HIV in crowded prisons is still a crisis. The Maharashtra State Human Rights Commission (MSHRC) has asked the additional director general of police, prisons and an expert committee to submit reports on health conditions of Arthur Road and Byculla jails, focusing on inmates suffering from human immunodeficiency virus (HIV) and HIV-TB.
Activist Nadeem Divekar, who had filed a petition on this matter in 2018 said that prison conditions are often breeding grounds for onward transmission of HIV infection. MSHRC directed the additional director general of police, prisons to submit a report and asked the vice-chancellor of Maharashtra National Law University to constitute a team of experts who would probe Divekar’s claims on November 15. The committee will submit its report by February 2020.

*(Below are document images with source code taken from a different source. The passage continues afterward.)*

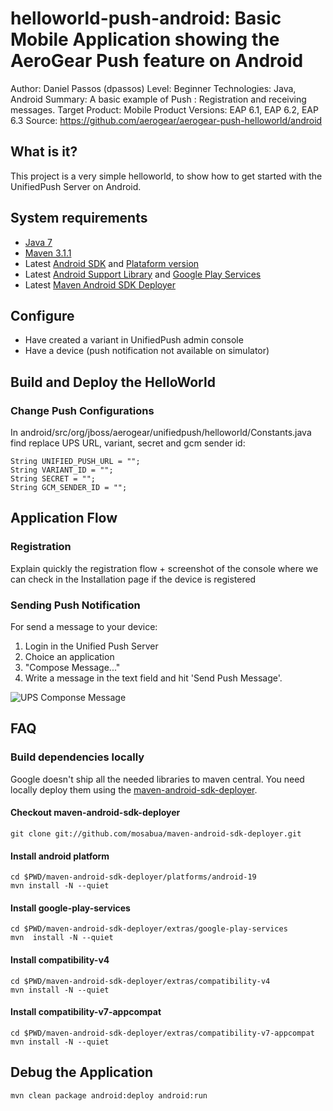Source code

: # helloworld-push-android: Basic Mobile Application showing the AeroGear Push feature on Android

Author: Daniel Passos (dpassos)
Level: Beginner
Technologies: Java, Android
Summary: A basic example of Push : Registration and receiving messages.
Target Product: Mobile
Product Versions: EAP 6.1, EAP 6.2, EAP 6.3
Source: https://github.com/aerogear/aerogear-push-helloworld/android

## What is it?

This project is a very simple helloworld, to show how to get started with the UnifiedPush Server on Android.

## System requirements

* [Java 7](http://www.oracle.com/technetwork/java/javase/downloads/index.html)
* [Maven 3.1.1](http://maven.apache.org)
* Latest [Android SDK](https://developer.android.com/sdk/index.html) and [Plataform version](http://developer.android.com/tools/revisions/platforms.html)
* Latest [Android Support Library](http://developer.android.com/tools/support-library/index.html) and [Google Play Services](http://developer.android.com/google/play-services/index.html)
* Latest [Maven Android SDK Deployer](https://github.com/mosabua/maven-android-sdk-deployer)

## Configure

* Have created a variant in UnifiedPush admin console
* Have a device (push notification not available on simulator)

## Build and Deploy the HelloWorld

### Change Push Configurations

In android/src/org/jboss/aerogear/unifiedpush/helloworld/Constants.java find replace UPS URL, variant, secret and gcm sender id:

```
String UNIFIED_PUSH_URL = "";
String VARIANT_ID = "";
String SECRET = "";
String GCM_SENDER_ID = "";
```

## Application Flow

### Registration

Explain quickly the registration flow + screenshot of the console where we can check in the Installation page if the device is registered

### Sending Push Notification

For send a message to your device:

1. Login in the Unified Push Server
1. Choice an application
1. "Compose Message..."
1. Write a message in the text field and hit 'Send Push Message'.

![UPS Componse Message](https://raw.githubusercontent.com/aerogear/aerogear-push-helloworld/master/cordova/doc/compose-message.png)

## FAQ

### Build dependencies locally

Google doesn't ship all the needed libraries to maven central. You need locally deploy them using the [maven-android-sdk-deployer](https://github.com/mosabua/maven-android-sdk-deployer).

#### Checkout maven-android-sdk-deployer
```
git clone git://github.com/mosabua/maven-android-sdk-deployer.git
```

#### Install android platform
```
cd $PWD/maven-android-sdk-deployer/platforms/android-19
mvn install -N --quiet
```

#### Install google-play-services
```
cd $PWD/maven-android-sdk-deployer/extras/google-play-services
mvn  install -N --quiet
```

#### Install compatibility-v4
```
cd $PWD/maven-android-sdk-deployer/extras/compatibility-v4
mvn install -N --quiet
```

#### Install compatibility-v7-appcompat
```
cd $PWD/maven-android-sdk-deployer/extras/compatibility-v7-appcompat
mvn install -N --quiet
```


## Debug the Application

```
mvn clean package android:deploy android:run
```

‘The rate of infection in Mumbai’s two major jails on Arthur Road and Byculla is almost 87% compared to the national rate of 22%, reads an RTI filed by Hindustan Times. The data was provided by the Mumbai District Aids Control Society (MDACS).
“These jails are always 300% overcrowded. In such a congested area, prisoners living with low immunity would certainly get infected with TB,” said Dr Rajendra Nanavare, former superintendent of Sewri TB Hospital.
“In a cell that has a capacity of 10, they would keep over 60 prisoners. There is consensual or non-consensual sex without any protection,” said Arthur Road jail inmate who now works in a shop in Kurla and is receiving antiretroviral therapy (ART) treatment. He was sent to prison for two years when he was 21.
“I have often counselled young prisoners who got raped or sexually violated. But jails refuse to provide condoms because it would prove that sex among men is common,” said Eldred Tellis from the NGO Samarth. Dr Padmaja Keskar, the director, MDACS, said, “We follow up with prisoners who don’t start their treatment as they get released from jail and enrol them for ART treatment. They are then recorded in the list of the nearby ART centres.”
“Even though these two jails have ART centres, often police don’t inform the officers. In the meantime, if anyone uses an infected syringe or has sex, the virus can get transferred,” said an official at Arthur Road jail. New inmates of jails must undergo HIV testing upon arrival but this often gets delayed.